Ephesus Museum is a rich and important museum for Ephesian and Anatolian archaeology with artifacts from digs at Ephesus, The Basilica of St. John, the Temple of Artemis, the Belevi Mausoleum, and the other local ruins. Including artifacts from the Mycenaean, Archaic, and Turkish periods as well, the majority are from the Hellenistic, Roman, and Byzantine periods.
The Ephesus Museum is not designed according to chronological order, in direct contradiction, each room has a composition pattern. For example, the rooms are called The House Findings Room, Terrace Houses Room, The Hall of The Fountain Relics, The Hall of The Funerary Relics, The Hall of Artemis, The Gladiators Section…
Highlights of the Ephesus Museum
Highlights of the Ephesus Museum include two colossal statues of the Artemis of Ephesus. Both statues have features like rows of bull testicles, thought to be breasts or eggs, but all symbolically related to the idea of fertility. There are two statues on display showing their former glory. These were found in the Prythaneion and dated back 1st century AD. One is known as Great Artemis and the other is Beautiful Artemis.
Among other works of art, inside the museum, there are household items, including the bronze statue of Eros with the Dolphin, dating back to the 2nd century, a fountain, and a faded 3rd-century fresco of Socrates. The fresco indicates the importance of philosophy in the daily life of the citizens. In this section the original statue of Bes is also exhibited in the museum, attached to an exaggerated erect penis. Bes was the protector of everything associated with motherhood and childbearing among the Egyptian gods.
During the Roman Empire, Ephesus hosted an important school of medicine. In the museum, there is a collection of medical and cosmetic tools along with a wall of portraits of several famous Ephesian physicians, as well.

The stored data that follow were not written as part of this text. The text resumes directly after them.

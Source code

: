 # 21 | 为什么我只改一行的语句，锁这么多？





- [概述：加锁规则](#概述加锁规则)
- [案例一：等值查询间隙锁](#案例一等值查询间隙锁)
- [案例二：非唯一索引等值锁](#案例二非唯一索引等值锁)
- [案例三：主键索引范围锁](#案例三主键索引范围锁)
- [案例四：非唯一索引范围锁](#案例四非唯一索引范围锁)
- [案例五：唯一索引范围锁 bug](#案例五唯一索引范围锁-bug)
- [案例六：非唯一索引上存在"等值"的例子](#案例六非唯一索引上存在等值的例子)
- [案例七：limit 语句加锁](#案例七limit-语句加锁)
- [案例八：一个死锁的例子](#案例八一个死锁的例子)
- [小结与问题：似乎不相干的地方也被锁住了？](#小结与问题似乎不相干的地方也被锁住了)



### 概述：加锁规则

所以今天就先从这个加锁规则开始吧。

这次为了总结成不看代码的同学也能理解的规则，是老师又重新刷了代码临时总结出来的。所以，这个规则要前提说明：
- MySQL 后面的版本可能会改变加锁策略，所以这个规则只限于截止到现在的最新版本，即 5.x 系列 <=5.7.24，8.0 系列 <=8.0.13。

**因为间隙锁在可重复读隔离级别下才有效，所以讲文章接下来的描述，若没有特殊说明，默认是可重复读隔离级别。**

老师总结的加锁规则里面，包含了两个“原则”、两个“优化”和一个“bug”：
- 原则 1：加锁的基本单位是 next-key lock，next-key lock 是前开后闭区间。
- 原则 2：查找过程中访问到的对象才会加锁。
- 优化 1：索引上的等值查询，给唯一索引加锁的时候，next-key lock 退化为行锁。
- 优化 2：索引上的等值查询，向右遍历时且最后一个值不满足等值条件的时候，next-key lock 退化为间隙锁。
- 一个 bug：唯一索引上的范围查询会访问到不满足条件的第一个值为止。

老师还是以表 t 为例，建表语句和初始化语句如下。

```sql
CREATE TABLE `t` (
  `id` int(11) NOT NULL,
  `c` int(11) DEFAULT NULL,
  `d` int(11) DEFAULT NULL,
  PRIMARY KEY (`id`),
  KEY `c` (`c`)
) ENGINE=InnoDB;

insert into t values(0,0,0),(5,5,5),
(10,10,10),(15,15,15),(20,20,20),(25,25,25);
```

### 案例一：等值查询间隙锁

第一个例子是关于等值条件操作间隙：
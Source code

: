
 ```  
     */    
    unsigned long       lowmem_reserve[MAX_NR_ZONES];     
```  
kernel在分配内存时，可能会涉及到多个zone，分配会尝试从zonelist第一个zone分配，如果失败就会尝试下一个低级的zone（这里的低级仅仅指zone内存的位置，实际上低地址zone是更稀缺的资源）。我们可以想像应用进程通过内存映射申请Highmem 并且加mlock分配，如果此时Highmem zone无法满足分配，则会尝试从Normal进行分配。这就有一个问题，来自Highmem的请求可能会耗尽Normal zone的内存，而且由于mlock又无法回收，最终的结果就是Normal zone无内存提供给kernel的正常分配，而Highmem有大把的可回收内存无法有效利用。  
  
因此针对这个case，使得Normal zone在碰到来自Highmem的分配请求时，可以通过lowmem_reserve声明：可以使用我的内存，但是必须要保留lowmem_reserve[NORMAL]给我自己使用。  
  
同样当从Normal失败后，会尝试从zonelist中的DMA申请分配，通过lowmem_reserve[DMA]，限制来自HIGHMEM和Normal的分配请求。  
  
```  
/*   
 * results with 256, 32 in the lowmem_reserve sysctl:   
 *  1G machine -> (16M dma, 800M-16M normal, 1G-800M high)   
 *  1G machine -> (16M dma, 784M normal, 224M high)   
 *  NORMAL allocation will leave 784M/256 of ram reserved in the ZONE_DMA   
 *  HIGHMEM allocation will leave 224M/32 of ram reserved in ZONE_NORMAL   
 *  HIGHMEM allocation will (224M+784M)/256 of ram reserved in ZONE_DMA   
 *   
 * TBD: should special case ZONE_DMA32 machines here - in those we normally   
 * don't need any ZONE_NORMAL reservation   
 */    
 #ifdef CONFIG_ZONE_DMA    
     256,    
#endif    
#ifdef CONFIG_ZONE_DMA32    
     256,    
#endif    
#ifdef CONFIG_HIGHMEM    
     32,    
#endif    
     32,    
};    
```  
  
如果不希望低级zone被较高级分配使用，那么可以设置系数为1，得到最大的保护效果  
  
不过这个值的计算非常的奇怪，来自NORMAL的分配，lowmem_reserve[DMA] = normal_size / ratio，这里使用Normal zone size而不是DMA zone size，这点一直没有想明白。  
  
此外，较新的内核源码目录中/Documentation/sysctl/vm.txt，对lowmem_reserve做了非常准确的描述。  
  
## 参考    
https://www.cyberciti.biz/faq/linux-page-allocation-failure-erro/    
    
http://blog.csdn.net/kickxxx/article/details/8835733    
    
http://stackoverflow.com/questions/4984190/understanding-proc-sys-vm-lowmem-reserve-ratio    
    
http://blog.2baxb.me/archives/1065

The statues of emperors, gods, and goddesses are displayed in the museum These statues belong to Pollio, Trajan, and Laecanus fountains at Ephesus. The statues of “Odysseus-Polyphemos” decorated the Pollio fountain. The other are statues of Aphrodite and Dionysius which decorated The Trajan Fountain.

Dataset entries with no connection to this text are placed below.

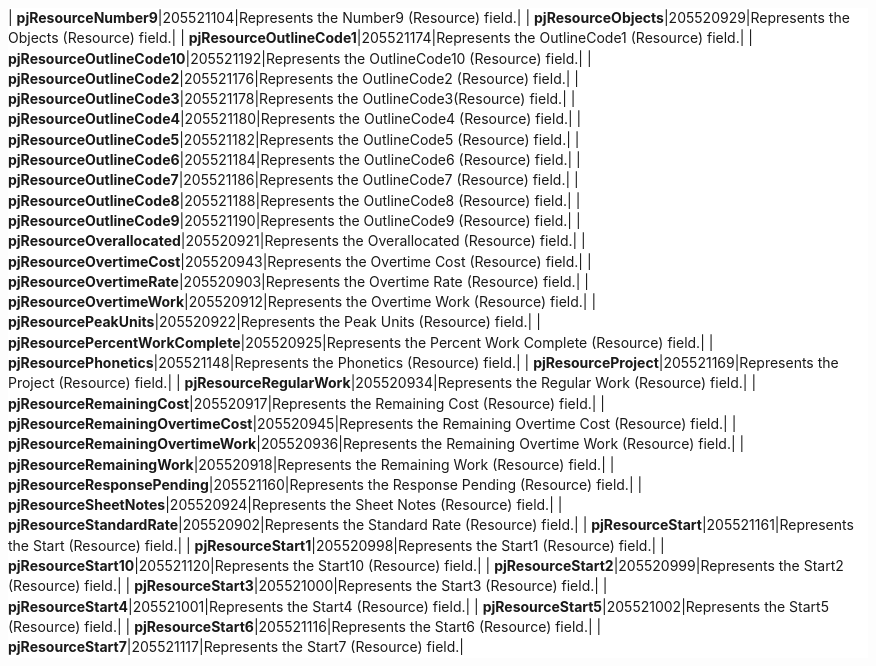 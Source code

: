 | **pjResourceNumber9**|205521104|Represents the Number9 (Resource) field.|
| **pjResourceObjects**|205520929|Represents the Objects (Resource) field.|
| **pjResourceOutlineCode1**|205521174|Represents the OutlineCode1 (Resource) field.|
| **pjResourceOutlineCode10**|205521192|Represents the OutlineCode10 (Resource) field.|
| **pjResourceOutlineCode2**|205521176|Represents the OutlineCode2 (Resource) field.|
| **pjResourceOutlineCode3**|205521178|Represents the OutlineCode3(Resource) field.|
| **pjResourceOutlineCode4**|205521180|Represents the OutlineCode4 (Resource) field.|
| **pjResourceOutlineCode5**|205521182|Represents the OutlineCode5 (Resource) field.|
| **pjResourceOutlineCode6**|205521184|Represents the OutlineCode6 (Resource) field.|
| **pjResourceOutlineCode7**|205521186|Represents the OutlineCode7 (Resource) field.|
| **pjResourceOutlineCode8**|205521188|Represents the OutlineCode8 (Resource) field.|
| **pjResourceOutlineCode9**|205521190|Represents the OutlineCode9 (Resource) field.|
| **pjResourceOverallocated**|205520921|Represents the Overallocated (Resource) field.|
| **pjResourceOvertimeCost**|205520943|Represents the Overtime Cost (Resource) field.|
| **pjResourceOvertimeRate**|205520903|Represents the Overtime Rate (Resource) field.|
| **pjResourceOvertimeWork**|205520912|Represents the Overtime Work (Resource) field.|
| **pjResourcePeakUnits**|205520922|Represents the Peak Units (Resource) field.|
| **pjResourcePercentWorkComplete**|205520925|Represents the Percent Work Complete (Resource) field.|
| **pjResourcePhonetics**|205521148|Represents the Phonetics (Resource) field.|
| **pjResourceProject**|205521169|Represents the Project (Resource) field.|
| **pjResourceRegularWork**|205520934|Represents the Regular Work (Resource) field.|
| **pjResourceRemainingCost**|205520917|Represents the Remaining Cost (Resource) field.|
| **pjResourceRemainingOvertimeCost**|205520945|Represents the Remaining Overtime Cost (Resource) field.|
| **pjResourceRemainingOvertimeWork**|205520936|Represents the Remaining Overtime Work (Resource) field.|
| **pjResourceRemainingWork**|205520918|Represents the Remaining Work (Resource) field.|
| **pjResourceResponsePending**|205521160|Represents the Response Pending (Resource) field.|
| **pjResourceSheetNotes**|205520924|Represents the Sheet Notes (Resource) field.|
| **pjResourceStandardRate**|205520902|Represents the Standard Rate (Resource) field.|
| **pjResourceStart**|205521161|Represents the Start (Resource) field.|
| **pjResourceStart1**|205520998|Represents the Start1 (Resource) field.|
| **pjResourceStart10**|205521120|Represents the Start10 (Resource) field.|
| **pjResourceStart2**|205520999|Represents the Start2 (Resource) field.|
| **pjResourceStart3**|205521000|Represents the Start3 (Resource) field.|
| **pjResourceStart4**|205521001|Represents the Start4 (Resource) field.|
| **pjResourceStart5**|205521002|Represents the Start5 (Resource) field.|
| **pjResourceStart6**|205521116|Represents the Start6 (Resource) field.|
| **pjResourceStart7**|205521117|Represents the Start7 (Resource) field.|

The Foundation of Terrace Houses is in the first room of the Museum of Ephesus. In the first showcase are medical and cosmetic artifacts. The second case displays home religious cultic items. The most interesting thing is the ivory frieze which is indicated the war between the Roman and Parthians.
Museum has a garden also that fits in with the local architecture. The sarcophagus from the 2nd century is decorated with beautiful ornamentations. Along the West Wall of the garden, there are graves and offering stones on display. The sundial in the center is in a half-moon shape.
Very special exhibitions are held in the Ephesus museum from time to time. The most important exhibition opened recently is the tombs of gladiators who lived in Ephesus, which were unearthed during the excavations of Ephesus. In addition to being the first mass gladiator cemetery found in the world during the excavations carried out under the leadership of Fabian Kanz and Karl Grossschmidt in 1995, the gladiators buried in the tomb have a very special place due to their age, cause of death and diet. While visiting Ephesus, we recommend that you stop by the Ephesus museum and take a closer look at the history of Ephesus.